You can take my word for it when I say output transition times seen with 74AC logic are well down in the single digit nanosecond range. My 275 MHz scope, when it was healthy, indicated a 74AC04 could switch its outputs from one state to the other at a rate the scope was unable to display—testing being done with a compensated probe and the scope being triggered by the AC04's input signal. 275 MHz is a cycle time of 3.6ns. Given that your scope is 100 MHz, I feel safe in saying you are not seeing what is actually occurring.
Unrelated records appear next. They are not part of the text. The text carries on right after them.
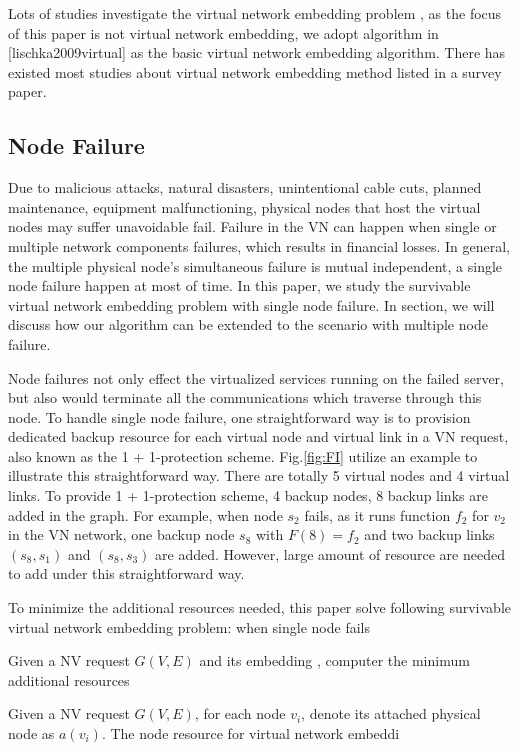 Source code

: Lots of studies investigate the virtual network embedding problem \cite{lischka2009virtual}, as the focus of this paper is not virtual network embedding, we adopt algorithm in [lischka2009virtual] as the basic virtual network embedding algorithm.
There has existed most studies about virtual network embedding method listed in a survey paper\cite{fischer2013virtual}.


\subsection{Node Failure}
Due to malicious attacks, natural disasters, unintentional cable cuts, planned maintenance, equipment malfunctioning, physical nodes that host the virtual nodes may suffer unavoidable fail. Failure in the VN can happen when single or multiple network components failures, which results in financial losses. In general, the multiple physical node's simultaneous failure is mutual independent, a single node failure happen at most of time\cite{yeow2011designing}. In this paper, we study the survivable virtual network embedding problem with single node failure. In section, we will discuss how our algorithm can be extended to the scenario with multiple node failure.


Node failures not only effect the virtualized services running on the failed server, but also would terminate all the communications which traverse through this node. To handle single node failure, one straightforward way  is to provision dedicated backup resource for each virtual node and virtual link in a VN request, also known as the 1 + 1-protection scheme. Fig.\ref{fig:FI} utilize an example to illustrate this straightforward way. There are totally 5 virtual nodes and 4 virtual links. To provide 1 + 1-protection scheme,  4 backup nodes, 8 backup links are added in the graph. For example, when node $s_2$ fails, as it runs function $f_2$ for $v_2$ in the VN network, one backup node $s_8$ with $F(8)=f_2$ and two backup links $(s_8, s_1)$ and $(s_8, s_3)$ are added. However, large amount of  resource are needed to add under this straightforward way.

To minimize the additional resources needed, this paper solve following survivable virtual network embedding problem: when single node fails

Given a NV request $G(V,E)$ and its embedding , computer the  minimum additional resources

Given a NV request $G(V,E)$, for each node $v_i$, denote its attached physical node as $a(v_i)$. The node resource for virtual network embeddi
The type of series resistor you use on your outputs has an effect over and above its resistance. Some fabrication methods cause the resistor to insert small but potentially troublesome amounts of inductance in series with the load. A 10K resistor might look like 10K at audio frequencies, but might appear to be 10-20 percent higher in the MHz range (incidentally, this is one of the reasons why I keep mentioning that using 10K for pullups is not good). Also, the resistor's leads add inductance, which is one of the reasons chip resistors are used on commercially-produced computer PCB assemblies.
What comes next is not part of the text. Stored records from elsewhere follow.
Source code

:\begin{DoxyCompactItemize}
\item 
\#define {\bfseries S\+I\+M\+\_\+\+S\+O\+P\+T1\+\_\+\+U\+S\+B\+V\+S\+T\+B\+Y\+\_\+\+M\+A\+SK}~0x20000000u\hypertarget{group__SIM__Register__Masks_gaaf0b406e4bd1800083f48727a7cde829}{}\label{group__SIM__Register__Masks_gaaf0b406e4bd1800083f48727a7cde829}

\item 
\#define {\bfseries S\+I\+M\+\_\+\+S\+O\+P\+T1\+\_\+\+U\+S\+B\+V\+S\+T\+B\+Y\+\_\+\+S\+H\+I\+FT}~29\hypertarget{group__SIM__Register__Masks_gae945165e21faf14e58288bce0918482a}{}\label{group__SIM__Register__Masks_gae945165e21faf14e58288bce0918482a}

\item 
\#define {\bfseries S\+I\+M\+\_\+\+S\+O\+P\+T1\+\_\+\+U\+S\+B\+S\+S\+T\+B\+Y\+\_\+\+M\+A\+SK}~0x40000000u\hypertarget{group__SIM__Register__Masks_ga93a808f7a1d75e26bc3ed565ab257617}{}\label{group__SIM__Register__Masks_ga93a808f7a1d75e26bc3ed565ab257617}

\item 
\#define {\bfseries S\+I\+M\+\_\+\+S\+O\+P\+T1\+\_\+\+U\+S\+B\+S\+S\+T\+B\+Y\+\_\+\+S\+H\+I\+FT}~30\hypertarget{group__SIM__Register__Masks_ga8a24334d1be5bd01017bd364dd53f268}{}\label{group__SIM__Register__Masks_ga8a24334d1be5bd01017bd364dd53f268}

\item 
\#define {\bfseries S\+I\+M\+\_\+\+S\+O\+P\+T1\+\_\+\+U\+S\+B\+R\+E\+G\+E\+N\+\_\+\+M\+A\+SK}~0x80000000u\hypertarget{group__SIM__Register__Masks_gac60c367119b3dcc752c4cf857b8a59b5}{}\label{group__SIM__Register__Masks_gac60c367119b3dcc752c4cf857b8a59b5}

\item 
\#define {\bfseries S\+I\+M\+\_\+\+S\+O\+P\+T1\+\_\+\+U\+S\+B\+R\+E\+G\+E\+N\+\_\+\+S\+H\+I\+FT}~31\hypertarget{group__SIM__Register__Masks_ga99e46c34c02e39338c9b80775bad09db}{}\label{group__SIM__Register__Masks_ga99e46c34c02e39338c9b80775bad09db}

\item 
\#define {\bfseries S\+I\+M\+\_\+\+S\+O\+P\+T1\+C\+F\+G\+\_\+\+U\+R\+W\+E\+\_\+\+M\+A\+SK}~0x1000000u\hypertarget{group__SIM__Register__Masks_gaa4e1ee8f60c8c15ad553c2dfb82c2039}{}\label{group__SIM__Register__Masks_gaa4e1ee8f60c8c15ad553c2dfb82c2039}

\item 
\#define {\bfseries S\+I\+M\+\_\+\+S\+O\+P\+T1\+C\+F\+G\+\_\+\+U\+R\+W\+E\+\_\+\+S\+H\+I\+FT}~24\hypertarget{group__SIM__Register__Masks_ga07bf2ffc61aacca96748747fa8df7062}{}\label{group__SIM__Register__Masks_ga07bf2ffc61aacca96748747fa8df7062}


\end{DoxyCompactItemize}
As Garth notes, a breadboard is a dubious environment in which to try to achieve what you want. You can't control the propagation times through the board itself, which will get in the way. As Garth says, you are dealing with quite a bit of inductance with all those wires and such. What is coming out the far end is not what is going in the near end. Adding to the mayhem is the poor power distribution typical of breadboards.

Ultimately, you are going to have to commit to use of a PCB if you want to achieve reliable, high-speed performance.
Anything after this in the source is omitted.